The allegations were levelled in 2017, but a joint Cricket Australia and Cricket Tasmania investigation gave Paine a clean chit, which paved the wave for his return to Team Australia after a seven-year absence.
“Today, I am announcing my decision to stand down as the captain of the Australian men’s test team. It is an incredibly difficult decision, but the right one for me, my family, and cricket,” Paine said in a statement.
Cricket Australia accepted Paine’s resignation and said that the process of identifying and appointing a new Test captain will be accelerated. However, it said Paine will be available for selection in the Test team through the Ashes summer.
CA said it respects Paine’s decision, while it acknowledges an investigation clearing Paine of any breach of the code of conduct regarding this matter.
However, CA said it does not condone this type of language or behaviour and despite the mistake he made, Paine has been an exceptional leader since his appointment and the Board thanked him for his distinguished service. “Tim will continue to be available for selection in the Test team through the Ashes summer,” the board added.
Paine was made the captain in March 2018 after the fallout from the ball-tampering scandal in South Africa. Pat Cummins is said to assume the charge as the captain in Paine’s absence. At present, he is the vice-captain of the side. Alex Carey would be the front-runner to wicket keep.
In its statement, Cricket Tasmania said the allegations came to light after theft charges were levelled against the employee in mid-2018, but no complaint was lodged in November 2017.
In an investigation, it was found out that the interaction was consensual, private, and was done only once, Cricket Tasmania chairman Andrew Gaggin said.
“Cricket Tasmania clearly does not condone this type of behaviour and addressed the matter directly with Tim Paine. However, because of the consensual nature of the actions, it was determined that no further action was required or appropriate,” it added.
However, Paine felt it was in the best interests of his family and Australian cricket to take this decision to step down as captain, CA Chairman Richard Freudenstein said.
Reading out the entire statement to the press, Paine said, “As background on my decision, nearly four years ago, I was involved in a text exchange with a then-colleague. At the time, the exchange was the subject of a thorough CA Integrity Unit investigation, throughout which I fully participated in and openly participated in.
“That investigation and a Cricket Tasmania HR investigation at the same time found that there had been no breach of the Cricket Australia Code of Conduct. Although exonerated, I deeply regretted this incident at the time, and still do today. I spoke to my wife and family at the time and am enormously grateful for their forgiveness and support. We thought this incident was behind us and that I could focus entirely on the team, as I have done for the last three or four years.
“However, I recently became aware that this private text exchange was going to become public. On reflection, my actions in 2017 do not meet the standard of an Australian cricket captain, or the wider community. I am deeply sorry for the hurt and pain that I have caused to my wife, my family, and to the other party. I am sorry for any damage that this does to the reputation of our sport.

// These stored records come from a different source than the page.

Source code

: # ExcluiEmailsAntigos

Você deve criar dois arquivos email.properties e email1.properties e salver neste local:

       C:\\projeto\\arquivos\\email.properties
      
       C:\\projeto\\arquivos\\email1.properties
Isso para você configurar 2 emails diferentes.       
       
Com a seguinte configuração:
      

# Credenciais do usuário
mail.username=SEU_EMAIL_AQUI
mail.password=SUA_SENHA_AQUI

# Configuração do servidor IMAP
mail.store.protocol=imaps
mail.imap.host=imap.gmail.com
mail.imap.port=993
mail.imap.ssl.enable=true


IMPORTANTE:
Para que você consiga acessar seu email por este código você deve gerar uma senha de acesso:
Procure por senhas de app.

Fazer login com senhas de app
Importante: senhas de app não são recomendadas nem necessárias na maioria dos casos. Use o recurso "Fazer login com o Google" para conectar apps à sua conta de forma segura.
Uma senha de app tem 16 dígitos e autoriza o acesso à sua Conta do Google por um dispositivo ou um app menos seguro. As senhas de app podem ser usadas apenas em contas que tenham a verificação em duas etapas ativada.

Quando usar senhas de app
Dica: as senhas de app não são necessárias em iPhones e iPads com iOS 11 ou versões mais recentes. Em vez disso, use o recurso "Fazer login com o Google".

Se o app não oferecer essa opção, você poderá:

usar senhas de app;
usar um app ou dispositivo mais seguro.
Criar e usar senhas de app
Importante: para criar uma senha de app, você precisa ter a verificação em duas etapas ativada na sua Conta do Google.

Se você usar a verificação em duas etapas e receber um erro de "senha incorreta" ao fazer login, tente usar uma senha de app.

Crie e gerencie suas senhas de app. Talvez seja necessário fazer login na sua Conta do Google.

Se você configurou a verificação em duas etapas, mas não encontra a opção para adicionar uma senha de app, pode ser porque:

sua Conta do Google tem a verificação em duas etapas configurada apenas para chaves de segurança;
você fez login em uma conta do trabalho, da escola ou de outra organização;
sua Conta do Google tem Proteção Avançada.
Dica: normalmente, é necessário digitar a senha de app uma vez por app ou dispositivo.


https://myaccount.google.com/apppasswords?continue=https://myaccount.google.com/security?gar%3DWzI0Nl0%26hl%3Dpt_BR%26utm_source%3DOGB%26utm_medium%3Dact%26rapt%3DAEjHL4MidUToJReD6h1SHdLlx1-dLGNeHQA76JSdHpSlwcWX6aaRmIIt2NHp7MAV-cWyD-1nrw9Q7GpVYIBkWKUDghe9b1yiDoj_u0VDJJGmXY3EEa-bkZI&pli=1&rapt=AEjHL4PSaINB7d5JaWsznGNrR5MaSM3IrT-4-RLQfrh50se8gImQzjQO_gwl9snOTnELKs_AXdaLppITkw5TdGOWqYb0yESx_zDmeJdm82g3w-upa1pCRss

Paine felt resignation was the only option left with him and apologised to teammates and supporters. “I believe that it is the right decision for me to stand down as captain, effective immediately,” he said. I do not want this to become an unwelcome disruption to the team ahead of what is a huge Ashes series.”
“It’s been the greatest privilege of my sporting life to lead the Australian men’s test team. I am grateful for the support of my teammates and proud of what we have been able to achieve together.
“To them, I ask for their understanding and forgiveness. To Australian cricket fans, I am deeply sorry that my past behaviour has impacted our game on the eve of the Ashes. For the disappointment I have caused to fans and the entire cricket community, I apologise.
“I have been blessed with a wonderful, loving and supportive family, and it breaks my heart to know how much I have let them down. They have always stood by me, been my most loyal fans, and I’m indebted to them for their support.
“I will remain a committed member of the Australian cricket team and look forward with anticipation to what is a huge Ashes tour.”